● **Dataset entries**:
****

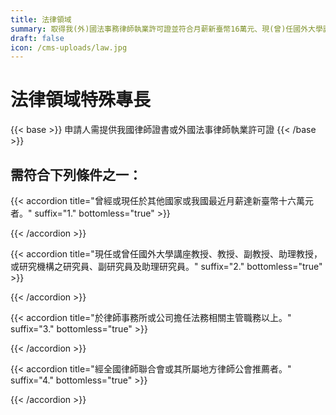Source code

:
 ```yaml
---
title: 法律領域
summary: 取得我(外)國法事務律師執業許可證並符合月薪新臺幣16萬元、現(曾)任國外大學講座教授、教授、副教授等、於律師事務所或公司擔任法務相關主管職務以上、經中華民國律師公會全國聯合會推薦者之一。
draft: false
icon: /cms-uploads/law.jpg
---
```

# 法律領域特殊專長

{{< base >}}
申請人需提供我國律師證書或外國法事律師執業許可證
{{< /base >}}

## 需符合下列條件之一：

{{< accordion title="曾經或現任於其他國家或我國最近月薪達新臺幣十六萬元者。" suffix="1." bottomless="true" >}}

{{< /accordion >}}

{{< accordion title="現任或曾任國外大學講座教授、教授、副教授、助理教授，或研究機構之研究員、副研究員及助理研究員。" suffix="2." bottomless="true" >}}

{{< /accordion >}}

{{< accordion title="於律師事務所或公司擔任法務相關主管職務以上。" suffix="3." bottomless="true" >}}

{{< /accordion >}}

{{< accordion title="經全國律師聯合會或其所屬地方律師公會推薦者。" suffix="4." bottomless="true" >}}

{{< /accordion >}}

****

● **WORK REQUIRED**: Omit the pictures and copy the records above exactly.

● **FINAL ANSWER**:
Source code

:
 ```yaml
---
title: 法律領域
summary: 取得我(外)國法事務律師執業許可證並符合月薪新臺幣16萬元、現(曾)任國外大學講座教授、教授、副教授等、於律師事務所或公司擔任法務相關主管職務以上、經中華民國律師公會全國聯合會推薦者之一。
draft: false
icon: /cms-uploads/law.jpg
---
```

# 法律領域特殊專長

{{< base >}}
申請人需提供我國律師證書或外國法事律師執業許可證
{{< /base >}}

## 需符合下列條件之一：

{{< accordion title="曾經或現任於其他國家或我國最近月薪達新臺幣十六萬元者。" suffix="1." bottomless="true" >}}

{{< /accordion >}}

{{< accordion title="現任或曾任國外大學講座教授、教授、副教授、助理教授，或研究機構之研究員、副研究員及助理研究員。" suffix="2." bottomless="true" >}}

{{< /accordion >}}

{{< accordion title="於律師事務所或公司擔任法務相關主管職務以上。" suffix="3." bottomless="true" >}}

{{< /accordion >}}

{{< accordion title="經全國律師聯合會或其所屬地方律師公會推薦者。" suffix="4." bottomless="true" >}}

{{< /accordion >}}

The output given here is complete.